Dataset entries:
+++

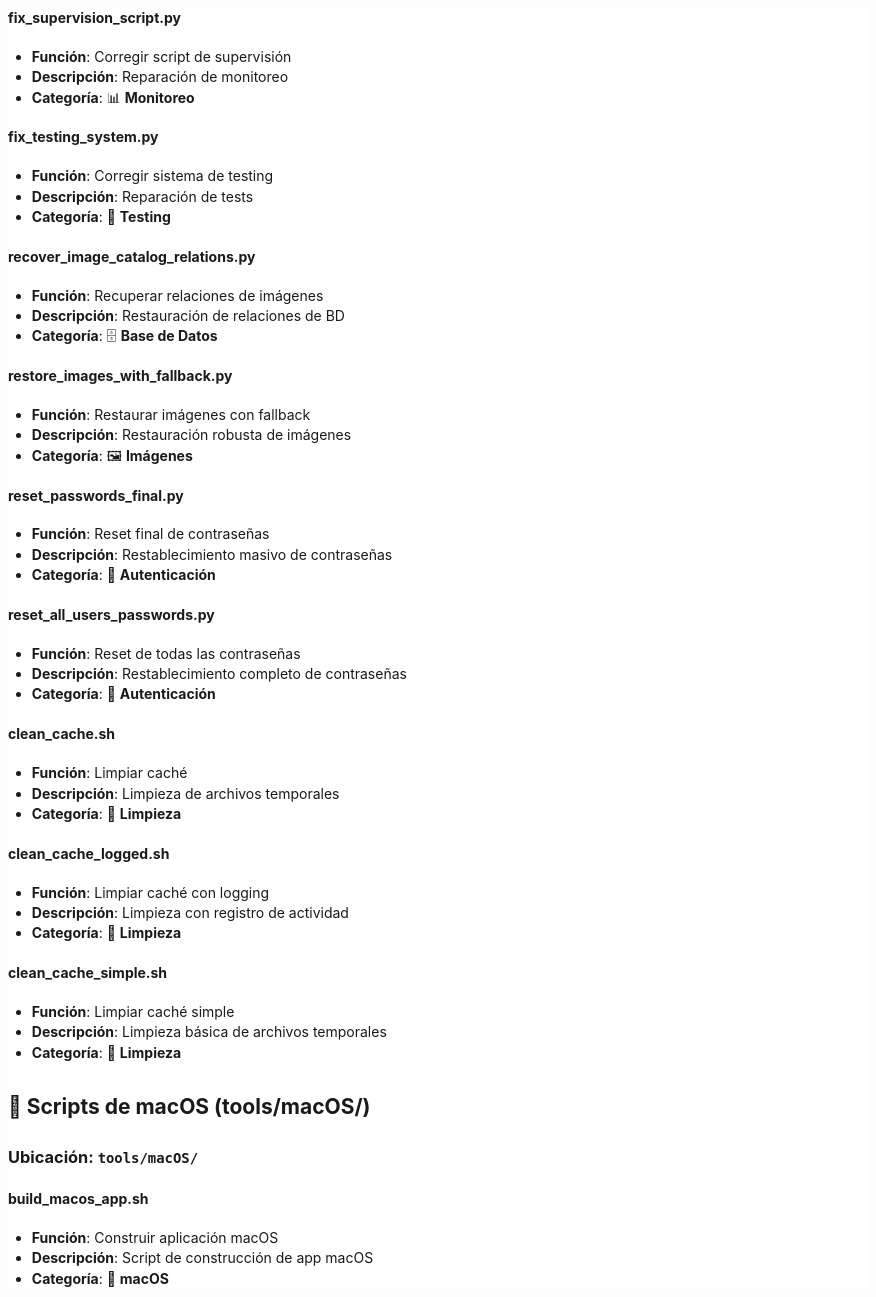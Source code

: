 #### **fix_supervision_script.py**
- **Función**: Corregir script de supervisión
- **Descripción**: Reparación de monitoreo
- **Categoría**: 📊 **Monitoreo**

#### **fix_testing_system.py**
- **Función**: Corregir sistema de testing
- **Descripción**: Reparación de tests
- **Categoría**: 🧪 **Testing**

#### **recover_image_catalog_relations.py**
- **Función**: Recuperar relaciones de imágenes
- **Descripción**: Restauración de relaciones de BD
- **Categoría**: 🗄️ **Base de Datos**

#### **restore_images_with_fallback.py**
- **Función**: Restaurar imágenes con fallback
- **Descripción**: Restauración robusta de imágenes
- **Categoría**: 🖼️ **Imágenes**

#### **reset_passwords_final.py**
- **Función**: Reset final de contraseñas
- **Descripción**: Restablecimiento masivo de contraseñas
- **Categoría**: 🔐 **Autenticación**

#### **reset_all_users_passwords.py**
- **Función**: Reset de todas las contraseñas
- **Descripción**: Restablecimiento completo de contraseñas
- **Categoría**: 🔐 **Autenticación**

#### **clean_cache.sh**
- **Función**: Limpiar caché
- **Descripción**: Limpieza de archivos temporales
- **Categoría**: 🧹 **Limpieza**

#### **clean_cache_logged.sh**
- **Función**: Limpiar caché con logging
- **Descripción**: Limpieza con registro de actividad
- **Categoría**: 🧹 **Limpieza**

#### **clean_cache_simple.sh**
- **Función**: Limpiar caché simple
- **Descripción**: Limpieza básica de archivos temporales
- **Categoría**: 🧹 **Limpieza**

## 🍎 **Scripts de macOS (tools/macOS/)**

### **Ubicación**: `tools/macOS/`

#### **build_macos_app.sh**
- **Función**: Construir aplicación macOS
- **Descripción**: Script de construcción de app macOS
- **Categoría**: 🍎 **macOS**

+++

**Goal of the exercise**
Starting at the line that contains "- **Descripción**: Script", print every line through the last one of the records, exactly and with nothing else.

**Answer section**
- **Descripción**: Script de construcción de app macOS
- **Categoría**: 🍎 **macOS**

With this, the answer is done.